Culture

Everyone wants a piece of Scrooge

‘A Christmas Carol’ is a hot item in hard times, but Jim Carrey sucks the soul right out of it

Everyone wants a piece of ScroogeHe did it for the money. An indebted Charles Dickens dashed off A Christmas Carol in six weeks and saw it published, with opportune timing, six days before Christmas, in 1843. The first 6,000 copies sold out by Christmas Eve and the book has never been out of print. With his blockbuster novella, Dickens founded a franchise and reinvented the Christmas spirit, making a plea for joy and generosity in dour industrial England. But had he been visited by the Ghost of Xmas 2009, he would be shocked to see what’s become of his creation—a monstrous, half-human Ebenezer Scrooge who glowers from 3-D movie screens, heralding a Yuletide blitz of getting and spending more than six weeks before Christmas Day. And in Jim Carrey, the star of Disney’s A Christmas Carol, he’d see an actor who out-Scrooges Scrooge by hoarding five of the story’s roles—Ebenezer as an old man and a young boy, plus all three Christmas ghosts.

Tis the season to be tight-fisted, and Scrooge has never been bigger.
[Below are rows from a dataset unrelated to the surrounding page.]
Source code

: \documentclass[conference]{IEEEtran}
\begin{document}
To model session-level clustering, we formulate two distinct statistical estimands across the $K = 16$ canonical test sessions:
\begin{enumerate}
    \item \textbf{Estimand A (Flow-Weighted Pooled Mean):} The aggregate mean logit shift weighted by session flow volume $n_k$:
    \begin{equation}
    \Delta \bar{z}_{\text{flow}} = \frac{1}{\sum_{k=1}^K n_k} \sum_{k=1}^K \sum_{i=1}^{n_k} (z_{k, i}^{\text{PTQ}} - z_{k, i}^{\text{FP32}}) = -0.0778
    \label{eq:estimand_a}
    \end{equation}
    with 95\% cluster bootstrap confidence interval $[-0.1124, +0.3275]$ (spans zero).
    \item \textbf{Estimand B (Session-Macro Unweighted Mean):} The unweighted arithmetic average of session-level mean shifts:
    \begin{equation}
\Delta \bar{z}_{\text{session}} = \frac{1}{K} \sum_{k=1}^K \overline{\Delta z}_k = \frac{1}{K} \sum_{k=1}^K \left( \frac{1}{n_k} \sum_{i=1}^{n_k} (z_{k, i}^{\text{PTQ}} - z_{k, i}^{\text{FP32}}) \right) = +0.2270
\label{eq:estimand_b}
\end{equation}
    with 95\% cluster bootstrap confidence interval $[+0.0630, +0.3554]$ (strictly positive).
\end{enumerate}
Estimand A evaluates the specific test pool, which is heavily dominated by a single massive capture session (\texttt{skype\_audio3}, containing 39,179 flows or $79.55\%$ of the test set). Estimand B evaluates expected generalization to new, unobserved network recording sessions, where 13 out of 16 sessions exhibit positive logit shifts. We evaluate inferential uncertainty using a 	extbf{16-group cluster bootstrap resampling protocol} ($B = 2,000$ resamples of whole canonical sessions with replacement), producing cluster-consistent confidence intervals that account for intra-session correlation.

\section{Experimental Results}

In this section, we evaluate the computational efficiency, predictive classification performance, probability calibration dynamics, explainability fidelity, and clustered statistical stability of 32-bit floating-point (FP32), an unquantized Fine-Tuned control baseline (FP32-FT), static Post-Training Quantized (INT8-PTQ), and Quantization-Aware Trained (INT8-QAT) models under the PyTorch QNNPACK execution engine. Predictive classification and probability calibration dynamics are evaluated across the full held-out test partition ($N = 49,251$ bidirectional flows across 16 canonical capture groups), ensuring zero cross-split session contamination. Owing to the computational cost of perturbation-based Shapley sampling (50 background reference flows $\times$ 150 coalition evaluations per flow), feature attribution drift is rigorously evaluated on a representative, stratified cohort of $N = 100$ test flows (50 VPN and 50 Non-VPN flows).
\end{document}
Tailor-made for these penny-pinching times, he’s the original bipolar capitalist—the boss from hell who turns into a bailout benefactor. Everyone wants a piece of him. As Margaret Atwood writes in her introduction to a new Dickens anthology, A Christmas Carol and Other Christmas Books, “Scrooge is one of those characters—like Hamlet—who has become detached from the story in which he had his birth, and has become instantly recognizable, even by those who have never read the book.” Recalling her childhood affection for Disney’s Scrooge McDuck, who splashed in a giant vault of coins, Atwood calls him “a sort of anti-Santa Claus—Santa Claus’s dark twin.”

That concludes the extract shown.